-------- Records shown --------

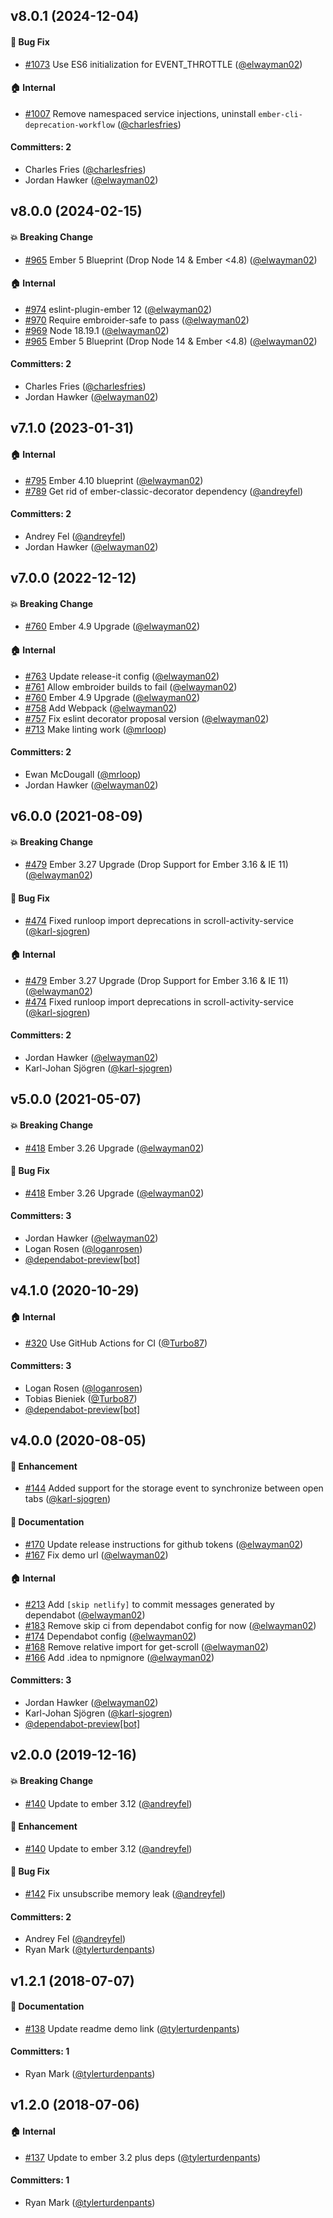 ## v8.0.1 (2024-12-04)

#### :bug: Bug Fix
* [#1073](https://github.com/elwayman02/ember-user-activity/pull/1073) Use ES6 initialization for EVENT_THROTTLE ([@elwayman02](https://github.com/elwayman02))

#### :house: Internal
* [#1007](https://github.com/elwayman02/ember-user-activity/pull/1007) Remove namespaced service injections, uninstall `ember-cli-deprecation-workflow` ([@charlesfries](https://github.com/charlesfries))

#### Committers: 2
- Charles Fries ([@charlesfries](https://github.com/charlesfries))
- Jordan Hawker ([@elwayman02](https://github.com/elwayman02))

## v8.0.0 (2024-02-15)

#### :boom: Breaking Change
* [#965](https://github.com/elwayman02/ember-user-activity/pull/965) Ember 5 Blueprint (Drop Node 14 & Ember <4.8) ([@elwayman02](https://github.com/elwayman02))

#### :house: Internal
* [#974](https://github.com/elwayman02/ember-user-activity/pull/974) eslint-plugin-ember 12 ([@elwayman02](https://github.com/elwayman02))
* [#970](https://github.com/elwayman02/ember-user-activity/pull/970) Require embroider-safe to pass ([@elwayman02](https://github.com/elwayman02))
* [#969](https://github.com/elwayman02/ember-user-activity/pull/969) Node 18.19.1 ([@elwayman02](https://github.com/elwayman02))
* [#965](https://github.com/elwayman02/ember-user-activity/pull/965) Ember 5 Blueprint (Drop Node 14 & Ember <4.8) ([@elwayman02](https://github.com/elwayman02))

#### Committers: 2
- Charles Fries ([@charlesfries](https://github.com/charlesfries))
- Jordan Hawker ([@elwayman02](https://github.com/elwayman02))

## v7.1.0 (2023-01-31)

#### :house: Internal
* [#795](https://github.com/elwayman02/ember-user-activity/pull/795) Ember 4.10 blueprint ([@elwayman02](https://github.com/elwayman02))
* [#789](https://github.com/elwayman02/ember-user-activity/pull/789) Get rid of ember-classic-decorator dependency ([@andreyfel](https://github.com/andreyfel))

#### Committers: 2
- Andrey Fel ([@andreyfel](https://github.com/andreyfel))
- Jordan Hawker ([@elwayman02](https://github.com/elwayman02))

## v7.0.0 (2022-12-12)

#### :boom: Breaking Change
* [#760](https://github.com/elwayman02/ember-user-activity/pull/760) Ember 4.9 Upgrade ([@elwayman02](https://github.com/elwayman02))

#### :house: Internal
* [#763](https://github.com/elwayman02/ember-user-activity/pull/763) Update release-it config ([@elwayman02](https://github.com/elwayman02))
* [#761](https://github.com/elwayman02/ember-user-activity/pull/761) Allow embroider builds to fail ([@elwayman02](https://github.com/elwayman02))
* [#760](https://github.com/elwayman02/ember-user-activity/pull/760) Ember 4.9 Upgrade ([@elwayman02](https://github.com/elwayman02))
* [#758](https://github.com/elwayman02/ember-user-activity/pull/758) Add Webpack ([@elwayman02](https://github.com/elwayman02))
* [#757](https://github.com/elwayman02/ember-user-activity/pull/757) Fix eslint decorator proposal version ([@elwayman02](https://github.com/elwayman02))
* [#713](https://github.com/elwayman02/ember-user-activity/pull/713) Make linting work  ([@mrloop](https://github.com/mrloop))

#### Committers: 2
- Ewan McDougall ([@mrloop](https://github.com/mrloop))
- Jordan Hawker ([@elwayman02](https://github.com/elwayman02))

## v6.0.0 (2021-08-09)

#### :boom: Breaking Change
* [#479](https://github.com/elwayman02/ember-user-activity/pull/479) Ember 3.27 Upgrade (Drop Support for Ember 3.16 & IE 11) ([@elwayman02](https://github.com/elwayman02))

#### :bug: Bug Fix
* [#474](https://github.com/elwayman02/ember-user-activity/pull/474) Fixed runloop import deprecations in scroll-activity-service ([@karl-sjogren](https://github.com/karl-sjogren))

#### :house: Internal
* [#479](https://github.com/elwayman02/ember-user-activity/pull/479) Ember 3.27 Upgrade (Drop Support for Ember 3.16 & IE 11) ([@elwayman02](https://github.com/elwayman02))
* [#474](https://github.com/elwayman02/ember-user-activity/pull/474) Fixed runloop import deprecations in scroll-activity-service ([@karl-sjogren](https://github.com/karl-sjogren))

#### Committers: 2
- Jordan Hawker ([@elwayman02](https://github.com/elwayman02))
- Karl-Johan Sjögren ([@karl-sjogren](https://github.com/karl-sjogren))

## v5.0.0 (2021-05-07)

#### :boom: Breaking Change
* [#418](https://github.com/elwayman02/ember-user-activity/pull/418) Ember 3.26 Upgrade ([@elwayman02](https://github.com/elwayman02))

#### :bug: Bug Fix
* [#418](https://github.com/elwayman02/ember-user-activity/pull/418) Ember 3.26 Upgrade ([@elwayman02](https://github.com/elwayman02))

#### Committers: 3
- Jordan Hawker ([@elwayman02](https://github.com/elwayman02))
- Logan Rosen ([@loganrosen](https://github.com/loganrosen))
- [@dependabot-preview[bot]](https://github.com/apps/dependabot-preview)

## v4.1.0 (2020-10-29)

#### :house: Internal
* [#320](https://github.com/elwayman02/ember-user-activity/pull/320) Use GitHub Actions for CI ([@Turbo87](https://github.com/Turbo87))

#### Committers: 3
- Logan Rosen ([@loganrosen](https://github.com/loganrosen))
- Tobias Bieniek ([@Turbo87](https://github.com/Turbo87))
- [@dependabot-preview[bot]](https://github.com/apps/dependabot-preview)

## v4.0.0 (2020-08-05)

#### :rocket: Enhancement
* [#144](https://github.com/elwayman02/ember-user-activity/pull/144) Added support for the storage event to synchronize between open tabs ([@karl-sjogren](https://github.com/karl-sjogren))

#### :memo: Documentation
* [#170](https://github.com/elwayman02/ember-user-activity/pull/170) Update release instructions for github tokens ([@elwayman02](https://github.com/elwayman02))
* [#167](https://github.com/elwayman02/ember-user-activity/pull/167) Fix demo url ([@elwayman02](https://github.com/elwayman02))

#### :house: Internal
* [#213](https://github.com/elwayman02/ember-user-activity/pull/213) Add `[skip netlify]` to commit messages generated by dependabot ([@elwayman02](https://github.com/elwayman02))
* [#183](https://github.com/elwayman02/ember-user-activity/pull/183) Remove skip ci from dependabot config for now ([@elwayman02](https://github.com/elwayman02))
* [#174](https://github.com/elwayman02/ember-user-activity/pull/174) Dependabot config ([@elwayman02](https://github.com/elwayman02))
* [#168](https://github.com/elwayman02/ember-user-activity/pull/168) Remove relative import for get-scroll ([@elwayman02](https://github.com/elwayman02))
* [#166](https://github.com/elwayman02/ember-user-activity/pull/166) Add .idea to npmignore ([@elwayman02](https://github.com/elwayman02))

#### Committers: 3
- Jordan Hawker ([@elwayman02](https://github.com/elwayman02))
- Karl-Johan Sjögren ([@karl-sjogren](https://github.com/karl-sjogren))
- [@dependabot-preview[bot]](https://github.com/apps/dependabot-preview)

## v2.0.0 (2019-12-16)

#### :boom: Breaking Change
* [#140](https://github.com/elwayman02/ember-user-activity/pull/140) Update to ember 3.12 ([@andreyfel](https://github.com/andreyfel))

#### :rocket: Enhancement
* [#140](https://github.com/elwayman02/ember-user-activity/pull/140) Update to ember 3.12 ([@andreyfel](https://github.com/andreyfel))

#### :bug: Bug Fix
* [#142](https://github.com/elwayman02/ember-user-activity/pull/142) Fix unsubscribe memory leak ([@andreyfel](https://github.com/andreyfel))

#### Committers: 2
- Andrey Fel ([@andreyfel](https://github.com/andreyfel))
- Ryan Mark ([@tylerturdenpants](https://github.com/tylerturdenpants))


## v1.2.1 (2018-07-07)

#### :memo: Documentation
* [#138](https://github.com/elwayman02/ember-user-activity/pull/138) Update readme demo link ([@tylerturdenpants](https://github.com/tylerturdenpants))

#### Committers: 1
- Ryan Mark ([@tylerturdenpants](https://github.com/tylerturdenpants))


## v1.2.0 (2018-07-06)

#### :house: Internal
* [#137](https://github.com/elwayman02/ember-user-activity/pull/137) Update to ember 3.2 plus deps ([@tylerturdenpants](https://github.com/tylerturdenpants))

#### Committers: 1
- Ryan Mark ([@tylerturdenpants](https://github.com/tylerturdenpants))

--------
-------- Records shown --------

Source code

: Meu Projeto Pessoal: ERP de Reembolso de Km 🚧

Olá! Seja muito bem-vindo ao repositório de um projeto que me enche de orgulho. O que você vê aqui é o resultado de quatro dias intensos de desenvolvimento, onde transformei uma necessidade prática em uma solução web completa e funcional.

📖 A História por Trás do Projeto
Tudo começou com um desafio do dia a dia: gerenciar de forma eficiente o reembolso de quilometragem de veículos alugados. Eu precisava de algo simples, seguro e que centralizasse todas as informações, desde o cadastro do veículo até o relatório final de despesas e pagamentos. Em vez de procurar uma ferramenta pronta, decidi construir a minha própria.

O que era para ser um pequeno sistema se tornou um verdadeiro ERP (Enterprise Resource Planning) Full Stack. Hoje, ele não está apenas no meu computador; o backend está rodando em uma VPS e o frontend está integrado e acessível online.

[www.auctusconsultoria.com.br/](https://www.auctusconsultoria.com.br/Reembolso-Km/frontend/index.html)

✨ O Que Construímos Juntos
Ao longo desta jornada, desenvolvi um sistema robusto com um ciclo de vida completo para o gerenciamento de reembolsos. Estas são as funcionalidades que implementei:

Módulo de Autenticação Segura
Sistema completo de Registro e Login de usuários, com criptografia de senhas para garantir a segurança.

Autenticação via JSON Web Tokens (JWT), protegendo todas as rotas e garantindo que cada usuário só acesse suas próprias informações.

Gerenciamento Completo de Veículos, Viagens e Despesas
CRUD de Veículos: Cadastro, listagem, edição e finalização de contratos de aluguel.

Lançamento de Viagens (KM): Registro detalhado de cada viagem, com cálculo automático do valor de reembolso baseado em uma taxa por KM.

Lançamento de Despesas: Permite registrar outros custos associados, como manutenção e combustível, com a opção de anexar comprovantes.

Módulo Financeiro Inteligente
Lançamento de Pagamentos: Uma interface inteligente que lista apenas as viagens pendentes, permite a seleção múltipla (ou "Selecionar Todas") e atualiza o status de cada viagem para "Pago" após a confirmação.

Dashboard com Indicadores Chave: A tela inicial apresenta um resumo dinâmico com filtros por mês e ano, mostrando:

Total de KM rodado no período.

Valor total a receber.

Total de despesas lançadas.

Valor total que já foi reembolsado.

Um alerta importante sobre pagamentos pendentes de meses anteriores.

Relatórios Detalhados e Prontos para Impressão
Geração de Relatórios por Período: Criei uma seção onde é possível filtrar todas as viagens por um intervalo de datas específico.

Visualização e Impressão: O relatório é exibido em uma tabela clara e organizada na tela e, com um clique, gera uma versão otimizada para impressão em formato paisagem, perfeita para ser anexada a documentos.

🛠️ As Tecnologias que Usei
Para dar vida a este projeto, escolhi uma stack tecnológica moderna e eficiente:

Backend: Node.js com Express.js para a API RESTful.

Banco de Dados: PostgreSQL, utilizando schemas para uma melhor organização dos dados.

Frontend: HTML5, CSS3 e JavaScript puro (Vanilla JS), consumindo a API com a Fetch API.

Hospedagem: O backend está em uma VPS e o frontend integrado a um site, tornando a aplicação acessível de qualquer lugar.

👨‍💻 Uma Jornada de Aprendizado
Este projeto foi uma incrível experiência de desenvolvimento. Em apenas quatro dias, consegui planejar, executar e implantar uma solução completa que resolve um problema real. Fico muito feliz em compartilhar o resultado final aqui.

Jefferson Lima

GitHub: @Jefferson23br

--------

Above are the records. Print exactly, and only, the lines from the line with "Lançamento de Despesas: Permite" to the line with "Frontend: HTML5, CSS3", both inclusive.

Lançamento de Despesas: Permite registrar outros custos associados, como manutenção e combustível, com a opção de anexar comprovantes.

Módulo Financeiro Inteligente
Lançamento de Pagamentos: Uma interface inteligente que lista apenas as viagens pendentes, permite a seleção múltipla (ou "Selecionar Todas") e atualiza o status de cada viagem para "Pago" após a confirmação.

Dashboard com Indicadores Chave: A tela inicial apresenta um resumo dinâmico com filtros por mês e ano, mostrando:

Total de KM rodado no período.

Valor total a receber.

Total de despesas lançadas.

Valor total que já foi reembolsado.

Um alerta importante sobre pagamentos pendentes de meses anteriores.

Relatórios Detalhados e Prontos para Impressão
Geração de Relatórios por Período: Criei uma seção onde é possível filtrar todas as viagens por um intervalo de datas específico.

Visualização e Impressão: O relatório é exibido em uma tabela clara e organizada na tela e, com um clique, gera uma versão otimizada para impressão em formato paisagem, perfeita para ser anexada a documentos.

🛠️ As Tecnologias que Usei
Para dar vida a este projeto, escolhi uma stack tecnológica moderna e eficiente:

Backend: Node.js com Express.js para a API RESTful.

Banco de Dados: PostgreSQL, utilizando schemas para uma melhor organização dos dados.

Frontend: HTML5, CSS3 e JavaScript puro (Vanilla JS), consumindo a API com a Fetch API.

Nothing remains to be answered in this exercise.